夫婦で連携しながら、お子さまに考えを「共有する」ことで、中学生の勉強を嫌いから好きに。
以前の記事「勉強が「嫌いから好き」に変わるための、中学生のお子さまとの関わり方のヒント」で、中学生の保護者のお子さまへの関わり方のヒントとして、勉強が「嫌いから好き」になるには、「勉強や成績のこと」「将来や進路のこと」「社会のニュース」についての会話がカギになるということをご紹介しました。
しかし、「勉強や成績のこと」「将来や進路のこと」などは、話すタイミングが難しかったり、話し方が難しい面もあると思います。
そこで、今回は、ペアレンティングアドバイザーとして、最前線で活躍されている林田香織先生(通称りんだ先生)に、勉強が「嫌いから好き」へ変わる 中学生の保護者の具体的な関わり方についてお話しを伺いました。
—「勉強や成績のこと」「将来や進路のこと」「社会のニュース」についての会話がカギになる、という示唆について、りんだ先生はどのようにお考えになりますか?
中学生という年齢は、思春期真っ只中で、不安定な時期。また、高校進学を控え、自分の将来について考え始める、「自分探し」の時期です。
そんな時期だからこそ、保護者と具体的な将来の話をすることで、将来自分がやりたいことが少しずつ具体化され、勉強する理由が自分の中で明確になるのではないかと私は考えます。つまり、「しなければならない」から「自分に必要だからやる」という意識にかわり、それが、「嫌い」から「好き」への変化となって現れているのではないでしょうか。
ちなみに、母親でもこの役割を果たすことができますが、思春期の親子関係は不安定で、時には一方より他方の親との方が話しやすい場合もあります。「自分探し」真っ只中のお子さまだからこそ、母親だけで考えるのではなく、夫婦でともに考え、連携しながら、お子さまと「将来や進路のこと」などについて会話していくことが必要な時期でもあると思います。
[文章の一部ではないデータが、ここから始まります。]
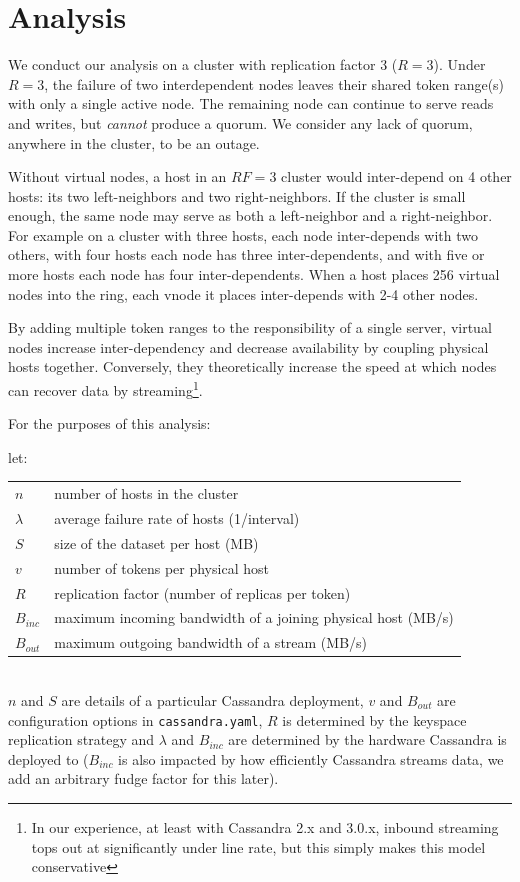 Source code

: \documentclass{article}
\makeatletter
\newenvironment{conditions}[1][let:]
  {#1 \begin{tabular}[t]{>{$}l<{$} @{${}={}$} l}}
  {\end{tabular}\\[\belowdisplayskip]}
\makeatother
\begin{document}
\section{Analysis}
\label{sec:analysis}
We conduct our analysis on a cluster with replication factor 3 ($R=3$). Under
$R=3$, the failure of two interdependent nodes leaves their shared token range(s) with only a  single active node. The remaining node can continue to serve reads
and writes, but \emph{cannot} produce a quorum. We consider any lack of quorum,
anywhere in the cluster, to be an outage.

Without virtual nodes, a host in an $RF=3$ cluster would inter-depend on 4
other hosts: its two left-neighbors and two right-neighbors. If the cluster
is small enough, the same node may serve as both a left-neighbor and a
right-neighbor. For example on a cluster with three hosts, each node
inter-depends with two others, with four hosts each node has three
inter-dependents, and with five or more hosts each node has four
inter-dependents. When a host places 256 virtual nodes into the ring, each
vnode it places inter-depends with 2-4 other nodes.

By adding multiple token ranges to the responsibility of a single server,
virtual nodes increase inter-dependency and decrease availability by
coupling physical hosts together. Conversely, they theoretically increase the
speed at which nodes can recover data by streaming\footnote{In our experience,
at least with Cassandra 2.x and 3.0.x, inbound streaming tops out at significantly
under line rate, but this simply makes this model conservative}.

For the purposes of this analysis:

\begin{conditions}
 n       &  number of hosts in the cluster \\
 \lambda &  average failure rate of hosts (1/interval) \\
 S       &  size of the dataset per host (MB) \\
 v       &  number of tokens per physical host \\
 R       &  replication factor (number of replicas per token) \\
 B_{inc} &  maximum incoming bandwidth of a joining physical host (MB/s) \\
 B_{out} &  maximum outgoing bandwidth of a stream (MB/s) \\
\end{conditions}
$n$ and $S$ are details of a particular Cassandra deployment, $v$ and $B_{out}$
are configuration options in \texttt{cassandra.yaml}, $R$ is determined by the
keyspace replication strategy and $\lambda$ and $B_{inc}$ are determined by the
hardware Cassandra is deployed to ($B_{inc}$ is also impacted by how efficiently
Cassandra streams data, we add an arbitrary fudge factor for this later).
\end{document}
—夫婦で連携しながらお子さまの学習に向き合っていくこと、高校進学という大きな選択がある中学生だからこそ大切になってきますね。ペアレンティングアドバイザーであり、中学生のお子さまをもつ保護者でもある、りんだ先生が実践されているお子さまの学習における夫婦での連携方法はありますか?
学校や進路など、子どもの学習に関する情報量が夫婦で同じになるように心がけることを大切にしています。夫婦間で情報量の格差があると、多く情報をもっている方の意見ばかりが通ってしまうからです。
私たち夫婦は、授業参観、進路説明会、進路の面談等はなるべく交替で行くようにしています。そして、先生から聞いた子どもの学習の様子や成績の変化など得た情報は、必ず夫婦で「共有」します。そうすることで、夫婦間の情報格差を最小限に止めることができ、常に同じ土俵で子どもと話をすることができるのです。
—夫婦間での進路などに関する情報共有は、意識しなければ、思っている以上にできていないことなのかもしれませんね。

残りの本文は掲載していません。